The lost world is a subgenre of the fantasy or science fiction genres that involves the discovery of an unknown Earth civilization. It began as a subgenre of the late-Victorian adventure romance and remains popular into the 21st century.

The genre arose during an era when Westerners were discovering the remnants of lost civilizations around the world, such as the tombs of Egypt's Valley of the Kings, the semi-mythical stronghold of Troy, the jungle-shrouded pyramids of the Maya, and the cities and palaces of the empire of Assyria. Thus, real stories of archaeological finds by imperial adventurers succeeded in capturing the public's imagination. Between 1871 and the First World War, the number of published lost world narratives, set in every continent, increased significantly.

The genre has similar themes to "mythical kingdoms", such as Atlantis and El Dorado.

History

King Solomon's Mines (1885) by H. Rider Haggard is sometimes considered the first lost world narrative. Haggard's novel shaped the form and influenced later lost world narratives, including Rudyard Kipling's The Man Who Would Be King (1888), Arthur Conan Doyle's The Lost World (1912), Edgar Rice Burroughs' The Land That Time Forgot (1918), A. Merritt's The Moon Pool (1918), and H. P. Lovecraft's At the Mountains of Madness (1931).
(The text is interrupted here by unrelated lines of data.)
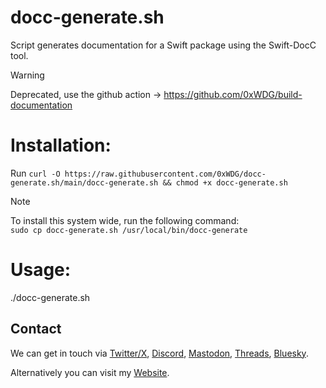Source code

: # docc-generate.sh
Script generates documentation for a Swift package using the Swift-DocC tool.

> [!WARNING]
> Deprecated, use the github action -> https://github.com/0xWDG/build-documentation

# Installation:
Run `curl -O https://raw.githubusercontent.com/0xWDG/docc-generate.sh/main/docc-generate.sh && chmod +x docc-generate.sh`

> [!NOTE]  
> To install this system wide, run the following command:  
> `sudo cp docc-generate.sh /usr/local/bin/docc-generate`

# Usage:
./docc-generate.sh

## Contact

We can get in touch via [Twitter/X](https://twitter.com/0xWDG), [Discord](https://discordapp.com/users/918438083861573692), [Mastodon](https://iosdev.space/@0xWDG), [Threads](https://threads.net/@0xwdg), [Bluesky](https://bsky.app/profile/0xwdg.bsky.social).

Alternatively you can visit my [Website](https://wesleydegroot.nl).
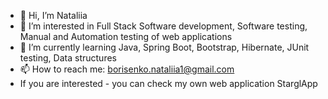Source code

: - 👋 Hi, I’m Nataliia
- 👀 I’m interested in Full Stack Software development, Software testing, Manual and Automation testing of web applications
- 🌱 I’m currently learning Java, Spring Boot, Bootstrap, Hibernate, JUnit testing, Data structures
- 📫 How to reach me: borisenko.nataliia1@gmail.com
- If you are interested - you can check my own web application StarglApp

<!---
NataliiaBor1/NataliiaBor1 is a ✨ special ✨ repository because its `README.md` (this file) appears on your GitHub profile.
You can click the Preview link to take a look at your changes.
--->
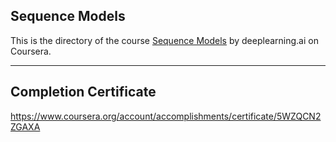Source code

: ## Sequence Models

This is the directory of the course [Sequence Models](https://www.coursera.org/learn/nlp-sequence-models/) by deeplearning.ai on Coursera.

---

## Completion Certificate
https://www.coursera.org/account/accomplishments/certificate/5WZQCN2ZGAXA

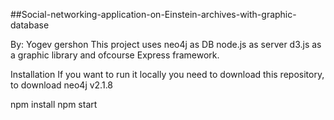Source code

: ##Social-networking-application-on-Einstein-archives-with-graphic-database

By: Yogev gershon
This project uses neo4j as DB
node.js as server
d3.js as a graphic library
and ofcourse Express framework.

Installation
If you want to run it locally you need to download this repository, to download neo4j v2.1.8

npm install
npm start

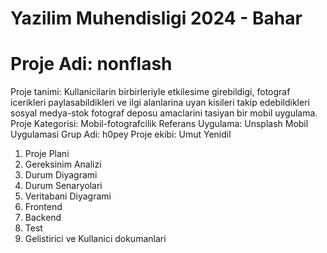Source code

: # Yazilim Muhendisligi 2024 - Bahar
# Proje Adi: nonflash
Proje tanimi: Kullanicilarin birbirleriyle etkilesime girebildigi, fotograf icerikleri paylasabildikleri ve ilgi alanlarina uyan kisileri takip edebildikleri sosyal medya-stok fotograf deposu amaclarini tasiyan bir mobil uygulama.
Proje Kategorisi: Mobil-fotografcilik
Referans Uygulama: Unsplash Mobil Uygulamasi
Grup Adi: h0pey
Proje ekibi: Umut Yenidil

1. Proje Plani
2. Gereksinim Analizi
3. Durum Diyagrami
4. Durum Senaryolari
5. Veritabani Diyagrami
6. Frontend
7. Backend
8. Test
9. Gelistirici ve Kullanici dokumanlari
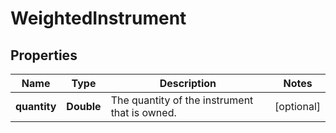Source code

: 

# WeightedInstrument

## Properties

Name | Type | Description | Notes
------------ | ------------- | ------------- | -------------
**quantity** | **Double** | The quantity of the instrument that is owned. |  [optional]



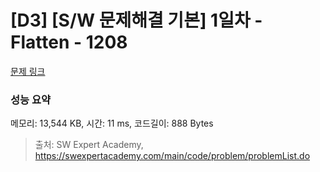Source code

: # [D3] [S/W 문제해결 기본] 1일차 - Flatten - 1208 

[문제 링크](https://swexpertacademy.com/main/code/problem/problemDetail.do?contestProbId=AV139KOaABgCFAYh) 

### 성능 요약

메모리: 13,544 KB, 시간: 11 ms, 코드길이: 888 Bytes



> 출처: SW Expert Academy, https://swexpertacademy.com/main/code/problem/problemList.do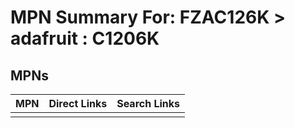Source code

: 



# MPN Summary For: FZAC126K > adafruit : C1206K

## MPNs
  

|MPN|Direct Links|Search Links|
| :--- | :--- | :--- |
||||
Earlier works, such as Edward Bulwer-Lytton's Vril: The Power of the Coming Race (1871) and Samuel Butler's Erewhon (1872) use a similar plot as a vehicle for Swiftian social satire rather than romantic adventure. Other early examples are Simon Tyssot de Patot's Voyages et Aventures de Jacques Massé (1710), which includes a prehistoric fauna and flora, and Robert Paltock's The Life and Adventures of Peter Wilkins (1751), an 18th-century imaginary voyage inspired by both Defoe and Swift, where a man named Peter Wilkins discovers a race of winged people on an isolated island surrounded by high cliffs as in Burroughs's Caspak. The 1820 Hollow Earth novel Symzonia has also been cited as the first of the lost world form, and Jules Verne's Journey to the Center of the Earth (1864) and The Village in the Treetops (1901) popularized the theme of surviving pockets of prehistoric species. J.-H. Rosny aîné would later publish The Amazing Journey of Hareton Ironcastle (1922), a novel where an expedition in the heart of Africa discovers a mysterious area with an ecosystem from another world, with alien flora and fauna. Edgar Allan Poe's The Narrative of Arthur Gordon Pym of Nantucket (1838) has certain lost world elements towards the end of the tale.

James Hilton's Lost Horizon (1933) enjoyed popular success in using the genre as a takeoff for popular philosophy and social comment. It introduced the name Shangri-La, a meme for the idealization of the lost world as a Paradise. Similar books where the inhabitants of the lost world are seen as superior to the outsiders, are Joseph O'Neill's Land under England (1935) and Douglas Valder Duff's Jack Harding’s Quest (1939).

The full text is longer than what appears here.